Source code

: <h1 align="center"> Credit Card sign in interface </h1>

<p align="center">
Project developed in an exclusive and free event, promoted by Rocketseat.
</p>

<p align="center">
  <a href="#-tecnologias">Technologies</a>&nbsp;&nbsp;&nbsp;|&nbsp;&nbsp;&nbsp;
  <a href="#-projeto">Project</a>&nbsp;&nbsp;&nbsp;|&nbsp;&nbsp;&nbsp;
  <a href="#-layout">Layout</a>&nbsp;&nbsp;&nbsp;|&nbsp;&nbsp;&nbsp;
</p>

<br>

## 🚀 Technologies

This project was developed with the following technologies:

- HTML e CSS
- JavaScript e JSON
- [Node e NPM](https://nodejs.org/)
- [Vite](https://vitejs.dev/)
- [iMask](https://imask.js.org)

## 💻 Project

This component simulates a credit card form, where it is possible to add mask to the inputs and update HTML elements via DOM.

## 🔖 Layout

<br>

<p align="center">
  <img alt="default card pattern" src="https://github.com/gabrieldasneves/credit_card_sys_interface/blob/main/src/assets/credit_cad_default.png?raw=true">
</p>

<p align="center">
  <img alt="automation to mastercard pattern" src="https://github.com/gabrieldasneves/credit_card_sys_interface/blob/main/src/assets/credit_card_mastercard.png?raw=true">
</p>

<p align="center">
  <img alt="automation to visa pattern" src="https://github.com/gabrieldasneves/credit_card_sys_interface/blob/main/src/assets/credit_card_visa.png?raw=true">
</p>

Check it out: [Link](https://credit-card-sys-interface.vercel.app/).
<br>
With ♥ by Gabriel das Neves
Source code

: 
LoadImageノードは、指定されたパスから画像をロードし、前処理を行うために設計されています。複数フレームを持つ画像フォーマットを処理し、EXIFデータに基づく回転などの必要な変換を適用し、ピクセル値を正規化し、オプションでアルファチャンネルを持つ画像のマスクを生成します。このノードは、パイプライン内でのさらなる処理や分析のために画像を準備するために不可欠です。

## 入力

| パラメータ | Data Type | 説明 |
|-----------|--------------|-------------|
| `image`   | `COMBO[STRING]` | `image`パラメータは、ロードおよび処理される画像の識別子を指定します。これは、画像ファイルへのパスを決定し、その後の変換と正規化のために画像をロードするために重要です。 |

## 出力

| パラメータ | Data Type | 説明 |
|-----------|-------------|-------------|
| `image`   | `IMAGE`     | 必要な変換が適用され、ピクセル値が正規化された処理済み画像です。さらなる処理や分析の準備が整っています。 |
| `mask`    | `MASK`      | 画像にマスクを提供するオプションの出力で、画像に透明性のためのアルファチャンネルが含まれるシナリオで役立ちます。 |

________________________

Requirement. Each record, from first to last, should be returned verbatim.

Finished task.
Source code

: <h1 align="center"> Credit Card sign in interface </h1>

<p align="center">
Project developed in an exclusive and free event, promoted by Rocketseat.
</p>

<p align="center">
  <a href="#-tecnologias">Technologies</a>&nbsp;&nbsp;&nbsp;|&nbsp;&nbsp;&nbsp;
  <a href="#-projeto">Project</a>&nbsp;&nbsp;&nbsp;|&nbsp;&nbsp;&nbsp;
  <a href="#-layout">Layout</a>&nbsp;&nbsp;&nbsp;|&nbsp;&nbsp;&nbsp;
</p>

<br>

## 🚀 Technologies

This project was developed with the following technologies:

- HTML e CSS
- JavaScript e JSON
- [Node e NPM](https://nodejs.org/)
- [Vite](https://vitejs.dev/)
- [iMask](https://imask.js.org)

## 💻 Project

This component simulates a credit card form, where it is possible to add mask to the inputs and update HTML elements via DOM.

## 🔖 Layout

<br>

<p align="center">
  <img alt="default card pattern" src="https://github.com/gabrieldasneves/credit_card_sys_interface/blob/main/src/assets/credit_cad_default.png?raw=true">
</p>

<p align="center">
  <img alt="automation to mastercard pattern" src="https://github.com/gabrieldasneves/credit_card_sys_interface/blob/main/src/assets/credit_card_mastercard.png?raw=true">
</p>

<p align="center">
  <img alt="automation to visa pattern" src="https://github.com/gabrieldasneves/credit_card_sys_interface/blob/main/src/assets/credit_card_visa.png?raw=true">
</p>

Check it out: [Link](https://credit-card-sys-interface.vercel.app/).
<br>
With ♥ by Gabriel das Neves
Source code

: 
LoadImageノードは、指定されたパスから画像をロードし、前処理を行うために設計されています。複数フレームを持つ画像フォーマットを処理し、EXIFデータに基づく回転などの必要な変換を適用し、ピクセル値を正規化し、オプションでアルファチャンネルを持つ画像のマスクを生成します。このノードは、パイプライン内でのさらなる処理や分析のために画像を準備するために不可欠です。

## 入力

| パラメータ | Data Type | 説明 |
|-----------|--------------|-------------|
| `image`   | `COMBO[STRING]` | `image`パラメータは、ロードおよび処理される画像の識別子を指定します。これは、画像ファイルへのパスを決定し、その後の変換と正規化のために画像をロードするために重要です。 |

## 出力

| パラメータ | Data Type | 説明 |
|-----------|-------------|-------------|
| `image`   | `IMAGE`     | 必要な変換が適用され、ピクセル値が正規化された処理済み画像です。さらなる処理や分析の準備が整っています。 |
| `mask`    | `MASK`      | 画像にマスクを提供するオプションの出力で、画像に透明性のためのアルファチャンネルが含まれるシナリオで役立ちます。 |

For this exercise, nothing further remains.